All DIEP and MS FTRAM flaps included in this patient series were harvested on either the medial or lateral DIEA branch through fascial incisions around the individual perforators using a fascia-sparing technique. DIEP flaps were raised by splitting the rectus abdominis muscle. MS FTRAM flaps were raised by harvesting a longitudinal section of muscle around the same-branch perforators.(14) Surgeons tended to harvest single perforators only when the combined arterial and venous perforator diameter was >3 mm.(34-36) Harvesting a flap on combined artery/vein perforators measuring <1.5 mm was typically avoided.

Statistical Analysis

Fisher's exact test or the Chi-square test was used to evaluate the association between categorical variables. Wilcoxon rank sum or Kruskal-Wallis testing was used to compare the distributions of continuous variables between patient groups. The multicovariate logistic regression model was used to determine the effects of patient and reconstructive characteristics on complication status.(37) Values for p ≤ 0.05 were considered statistically significant. SAS statistical software (version 9.1.3, Cary, NC) was used for all the analyses. All statistical analyses were performed by a senior staff biostatistician (L.F.).

Results

We identified 228 patients meeting the strict criteria for study inclusion. There were 120 (52.6%) medial and 108 (47.4%) lateral DIEA branch cases. Reconstruction immediately followed mastectomy in 148 patients (64.9%) and was delayed in 80 patients (35.1%). DIEP flaps were used in 157 (68.9%) cases and MS FTRAM flaps in 71 (31.1%) cases. Of the MS FTRAM flaps, 64 (90.1%) were MS2 FTRAM flaps and 7 (9.9%) were MS1 FTRAM flaps. Flap designs were distributed as follows: Cross-Midline Flaps (79.8%), Hemiflaps (15.4%), and Total Flaps (4.8%). Patient follow-up was 33.2 ± 22.9 months (range 7.6 – 107.0 months).

Overall Flap Outcomes

Of the 228 cases, fat necrosis occurred in 24 (10.5%) and partial flap necrosis occurred in 7 (3.1%), for a total of 31 (13.6%) flaps that developed either fat necrosis or partial flap necrosis. Radiologic and/or pathologic confirmation was available for 61.3% of the cases of fat necrosis. Other flap complications included hematoma/seroma (5.7%), infection requiring antibiotics (2.6%), and anastomotic thrombosis (0.9%). Forty-five flaps (19.7%) developed at least one flap complication. Eight flaps (3.5%) developed two or more complications.

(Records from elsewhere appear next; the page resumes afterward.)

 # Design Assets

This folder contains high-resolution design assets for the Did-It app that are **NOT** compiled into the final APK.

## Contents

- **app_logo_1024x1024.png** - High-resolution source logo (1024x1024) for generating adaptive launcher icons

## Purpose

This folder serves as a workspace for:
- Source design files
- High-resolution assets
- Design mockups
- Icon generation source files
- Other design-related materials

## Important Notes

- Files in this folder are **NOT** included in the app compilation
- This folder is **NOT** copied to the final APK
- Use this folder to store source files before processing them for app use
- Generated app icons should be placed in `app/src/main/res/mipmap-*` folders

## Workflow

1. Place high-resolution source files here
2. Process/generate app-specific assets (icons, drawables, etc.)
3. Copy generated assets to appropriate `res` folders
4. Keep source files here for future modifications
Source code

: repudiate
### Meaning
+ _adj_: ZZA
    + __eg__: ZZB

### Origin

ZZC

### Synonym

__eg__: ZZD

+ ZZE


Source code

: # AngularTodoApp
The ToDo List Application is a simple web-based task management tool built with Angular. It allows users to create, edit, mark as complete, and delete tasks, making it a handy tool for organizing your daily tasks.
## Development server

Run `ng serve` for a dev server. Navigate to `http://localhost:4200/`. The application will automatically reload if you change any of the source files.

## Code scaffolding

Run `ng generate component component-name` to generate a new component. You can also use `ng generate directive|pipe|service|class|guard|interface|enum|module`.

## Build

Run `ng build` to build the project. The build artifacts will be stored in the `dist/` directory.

Medial vs. Lateral DIEA Branch Flap Outcomes

Patient clinical characteristics and co-morbidities for the cases stratified by DIEA branch are shown in Table 1. There were no significant differences in body mass index (BMI), smoking status, or adjuvant chemotherapy between the two groups. The lateral branch group had a higher incidence of diabetes mellitus (9.3%) compared to the medial branch group (2.5%; p=0.042).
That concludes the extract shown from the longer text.